The Associated Press has done some real shoe-leather reporting in the NYPD’s Intelligence Division. It’s a very long article that raises a great many questions. Some of the issues don’t concern me very much. I don’t think the counterterrorism cooperation with the CIA has crossed any meaningful lines, for example, although someone probably ought to codify the payroll issues. I also have no problem with an aggressive program of informant recruitment. I am a little more concerned about jurisdictional issues, but that gets into a broader issue I’ll get to in a moment.
The most obvious problem is the NYPD’s use of mosque-crawlers. It sounds like they have infiltrated every mosque within 100 miles of New York City, and they don’t wait for evidence of a threat. This goes beyond what the FBI feels is legal, and the FBI will not accept leads developed from the NYPD’s mosque-crawlers. The NYPD also uses crawlers in cafes and coffee shops, which strikes me as questionable, but not quite as stark as indiscriminately interfering with Muslims’ First Amendment right to practice their religion.
The second most obvious problem is that no one wants to know what the NYPD is doing. The City Council has never held hearings. Congress gives them a free hand. It appears to me that there is a silent consensus among elected officials that they want the NYPD to do whatever it takes to keep New York City safe, and they do not want the responsibility of holding them to some legal or constitutional standard.
According the the AP’s reporting, the NYPD brought a senior CIA official in to run their Intelligence Division in early 2002, and he set the department up to work like the CIA.
David Cohen arrived at the New York Police Department in January 2002, just weeks after the last fires had been extinguished at the debris field that had been the twin towers. A retired 35-year veteran of the CIA, Cohen became the police department’s first civilian intelligence chief.
Cohen had an exceptional career at the CIA, rising to lead both the agency’s analytical and operational divisions.
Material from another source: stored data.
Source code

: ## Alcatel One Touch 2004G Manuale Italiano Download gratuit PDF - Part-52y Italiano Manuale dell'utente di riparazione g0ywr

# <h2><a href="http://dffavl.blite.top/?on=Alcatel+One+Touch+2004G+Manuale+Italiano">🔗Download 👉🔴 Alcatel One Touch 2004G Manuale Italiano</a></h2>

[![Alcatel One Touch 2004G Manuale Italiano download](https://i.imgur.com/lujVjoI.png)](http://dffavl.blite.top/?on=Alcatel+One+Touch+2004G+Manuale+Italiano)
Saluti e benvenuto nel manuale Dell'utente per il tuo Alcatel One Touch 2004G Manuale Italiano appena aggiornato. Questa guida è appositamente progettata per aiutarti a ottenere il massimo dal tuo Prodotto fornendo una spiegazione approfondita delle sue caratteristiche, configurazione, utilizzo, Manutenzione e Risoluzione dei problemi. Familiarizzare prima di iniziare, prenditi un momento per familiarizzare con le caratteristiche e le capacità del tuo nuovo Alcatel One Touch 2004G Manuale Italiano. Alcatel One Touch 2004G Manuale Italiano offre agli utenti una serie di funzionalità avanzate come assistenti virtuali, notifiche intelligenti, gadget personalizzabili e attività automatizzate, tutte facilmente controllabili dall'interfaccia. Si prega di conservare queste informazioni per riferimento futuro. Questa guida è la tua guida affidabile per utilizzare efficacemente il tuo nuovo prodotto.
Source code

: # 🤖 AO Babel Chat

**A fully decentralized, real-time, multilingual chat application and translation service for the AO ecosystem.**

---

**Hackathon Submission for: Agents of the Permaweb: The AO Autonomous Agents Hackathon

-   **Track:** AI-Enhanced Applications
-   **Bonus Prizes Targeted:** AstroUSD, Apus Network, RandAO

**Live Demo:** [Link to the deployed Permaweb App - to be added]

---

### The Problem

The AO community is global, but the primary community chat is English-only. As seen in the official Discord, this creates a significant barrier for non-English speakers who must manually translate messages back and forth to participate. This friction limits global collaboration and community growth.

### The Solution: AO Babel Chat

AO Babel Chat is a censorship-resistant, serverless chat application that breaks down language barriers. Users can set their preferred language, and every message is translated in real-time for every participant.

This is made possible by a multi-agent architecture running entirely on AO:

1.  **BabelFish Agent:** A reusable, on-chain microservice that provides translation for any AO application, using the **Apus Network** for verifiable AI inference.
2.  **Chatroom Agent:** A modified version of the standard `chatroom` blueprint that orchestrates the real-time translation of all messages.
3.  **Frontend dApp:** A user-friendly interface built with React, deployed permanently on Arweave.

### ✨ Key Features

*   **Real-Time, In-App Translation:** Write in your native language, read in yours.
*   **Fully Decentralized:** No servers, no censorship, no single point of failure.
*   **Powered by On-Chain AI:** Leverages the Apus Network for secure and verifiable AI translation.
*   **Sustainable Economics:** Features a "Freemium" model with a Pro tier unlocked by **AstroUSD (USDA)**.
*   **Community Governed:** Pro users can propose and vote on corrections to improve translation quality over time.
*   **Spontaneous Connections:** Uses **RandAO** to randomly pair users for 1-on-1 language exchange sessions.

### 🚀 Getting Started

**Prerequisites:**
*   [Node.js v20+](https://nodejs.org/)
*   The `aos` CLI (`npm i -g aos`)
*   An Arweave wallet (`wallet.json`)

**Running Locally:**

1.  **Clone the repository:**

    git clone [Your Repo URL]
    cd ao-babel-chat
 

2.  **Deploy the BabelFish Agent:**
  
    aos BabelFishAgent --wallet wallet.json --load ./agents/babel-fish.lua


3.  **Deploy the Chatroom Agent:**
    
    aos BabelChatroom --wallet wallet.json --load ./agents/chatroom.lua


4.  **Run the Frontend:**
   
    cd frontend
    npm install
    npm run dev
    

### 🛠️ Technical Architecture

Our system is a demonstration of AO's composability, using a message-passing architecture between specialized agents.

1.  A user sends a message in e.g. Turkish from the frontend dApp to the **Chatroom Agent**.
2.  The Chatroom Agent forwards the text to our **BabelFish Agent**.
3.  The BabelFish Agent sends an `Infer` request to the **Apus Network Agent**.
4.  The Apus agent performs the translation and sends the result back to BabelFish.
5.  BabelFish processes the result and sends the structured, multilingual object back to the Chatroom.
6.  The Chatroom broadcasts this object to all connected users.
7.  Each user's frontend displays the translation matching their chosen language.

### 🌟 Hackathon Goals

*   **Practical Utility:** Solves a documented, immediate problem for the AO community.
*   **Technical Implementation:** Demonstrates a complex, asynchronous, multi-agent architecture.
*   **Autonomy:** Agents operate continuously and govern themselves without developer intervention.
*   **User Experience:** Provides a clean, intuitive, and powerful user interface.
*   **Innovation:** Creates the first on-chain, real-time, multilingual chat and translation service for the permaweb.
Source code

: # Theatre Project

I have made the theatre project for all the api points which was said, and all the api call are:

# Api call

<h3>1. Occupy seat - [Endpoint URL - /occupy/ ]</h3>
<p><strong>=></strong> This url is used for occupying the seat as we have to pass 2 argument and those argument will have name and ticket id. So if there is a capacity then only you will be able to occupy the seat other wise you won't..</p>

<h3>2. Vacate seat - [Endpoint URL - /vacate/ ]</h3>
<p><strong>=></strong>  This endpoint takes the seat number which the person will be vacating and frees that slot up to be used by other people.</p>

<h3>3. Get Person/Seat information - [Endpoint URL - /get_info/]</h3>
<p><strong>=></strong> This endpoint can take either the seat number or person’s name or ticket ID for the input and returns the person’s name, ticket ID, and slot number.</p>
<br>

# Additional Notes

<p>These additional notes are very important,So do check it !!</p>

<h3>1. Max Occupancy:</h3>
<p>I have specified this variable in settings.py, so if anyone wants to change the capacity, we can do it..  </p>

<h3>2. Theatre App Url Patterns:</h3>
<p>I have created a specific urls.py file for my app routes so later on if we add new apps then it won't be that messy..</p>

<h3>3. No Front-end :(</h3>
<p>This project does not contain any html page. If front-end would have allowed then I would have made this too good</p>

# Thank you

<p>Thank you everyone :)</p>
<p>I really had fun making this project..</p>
He also was an extraordinarily divisive figure, a man whose sharp tongue and supreme confidence in his own abilities gave him a reputation as arrogant. Cohen’s tenure as head of CIA operations, the nation’s top spy, was so contentious that in 1997, The New York Times editorial page took the unusual step of calling for his ouster.
He had no police experience. He had never defended a city from an attack. But New York wasn’t looking for a cop.
“Post-9/11, we needed someone in there who knew how to really gather intelligence,” said John Cutter, a retired NYPD official who served as one of Cohen’s top uniformed officers.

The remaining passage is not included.